Now that more patients have taken Tysabri for longer periods of time, Biogen’s statistics point out the drug’s increased risk over time. While PML was originally thought to develop in 1 in 1,000 patients, the data shows a risk of getting the PML infection in the first year of 0.05 in 1,000, jumping to 4 in 1,000 after one year or more of monthly infusions.
New medicines will eventually cut into Tysabri’s revenue growth, including Biogen’s own entrants, said Marko Kozul, an analyst at Leerink Swann & Co. in San Francisco. In March, Biogen won U.S. approval of its first pill for MS, Tecfidera, and sales have exceeded analysts’ initial estimates. It is also developing MS medicines with Roche Holding AG (ROG) and AbbVie Inc. (ABBV) that are more potent without the same dangers of PML.
“There are other drugs that are coming to the market that might start to fill the void of alternatives after Tysabri,” said Kozul. “As Tecfidera launches and starts to gain legs, we have decelerating revenues for Tysabri.”
Biogen’s Sandrock said he considers that “a great problem to have.” Just 20 years ago, there were no medicines for multiple sclerosis. “To have multiple options, not just ours, is a great place to be,” he said.
All PML cases have occurred in patients who test positive for the JC virus, and Biogen introduced a test for it in January 2012. Still, about 2 percent to 3 percent of people can have a false negative report, said J. William Lindsey, a professor of neurology at the University of Texas Medical School at Houston. Another 1 percent may contract the virus each year, he said.
Patients who are negative can remain on the drug “indefinitely,” as long as regular tests show they remain unexposed, he said.

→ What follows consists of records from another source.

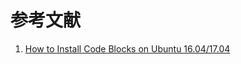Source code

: # 参考文献

1. [How to Install Code Blocks on Ubuntu 16.04/17.04](https://www.linuxbabe.com/ubuntu/install-code-blocks-ubuntu-16-04-17-04)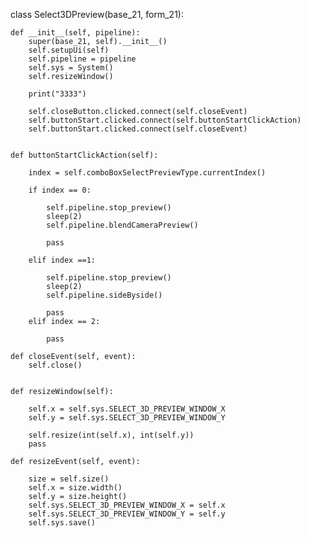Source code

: 
class Select3DPreview(base_21, form_21):

    def __init__(self, pipeline):
        super(base_21, self).__init__()
        self.setupUi(self)
        self.pipeline = pipeline
        self.sys = System()
        self.resizeWindow()

        print("3333")

        self.closeButton.clicked.connect(self.closeEvent)
        self.buttonStart.clicked.connect(self.buttonStartClickAction)
        self.buttonStart.clicked.connect(self.closeEvent)

        
    def buttonStartClickAction(self):

        index = self.comboBoxSelectPreviewType.currentIndex()

        if index == 0:

            self.pipeline.stop_preview()
            sleep(2)
            self.pipeline.blendCameraPreview()

            pass

        elif index ==1:

            self.pipeline.stop_preview()
            sleep(2)
            self.pipeline.sideByside()

            pass
        elif index == 2:

            pass

    def closeEvent(self, event):
        self.close()


    def resizeWindow(self):

        self.x = self.sys.SELECT_3D_PREVIEW_WINDOW_X
        self.y = self.sys.SELECT_3D_PREVIEW_WINDOW_Y

        self.resize(int(self.x), int(self.y))
        pass

    def resizeEvent(self, event):

        size = self.size()
        self.x = size.width()
        self.y = size.height()
        self.sys.SELECT_3D_PREVIEW_WINDOW_X = self.x
        self.sys.SELECT_3D_PREVIEW_WINDOW_Y = self.y
        self.sys.save()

In some cases, taking patients off Tysabri can trigger a worsening of MS symptoms, he said. There is no way to know which patients are most likely to suffer relapses after they go off the drug, Lindsey said.

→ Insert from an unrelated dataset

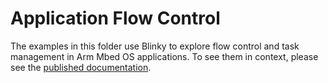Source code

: # Application Flow Control

The examples in this folder use Blinky to explore flow control and task management in Arm Mbed OS applications. To see them in context, please see the [published documentation](https://os.mbed.com/docs/mbed-os/latest/tutorials/application-flow-control.html).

Some evidence, however, suggests the risk of PML doesn’t climb with successive years of use, said David Clifford, a professor of neuropharmacology at Washington University School in St. Louis.
The risk appears to peak after 24 infusions, when there were 5.13 infections for every 1,000 patients. The number of cases fell over each subsequent six infusion, until there were 2.54 cases for every 1,000 patients on Tysabri for five years. Still, the data aren’t definitive since the number of patients who have taken the drug for more than four years is small, and the difficult choice for patients remains.
“I might have a greater chance of dying in an airplane crash than dying from PML,” said Antin, whose doctor is running MRI scans on her every three months. “I have nothing to lose.”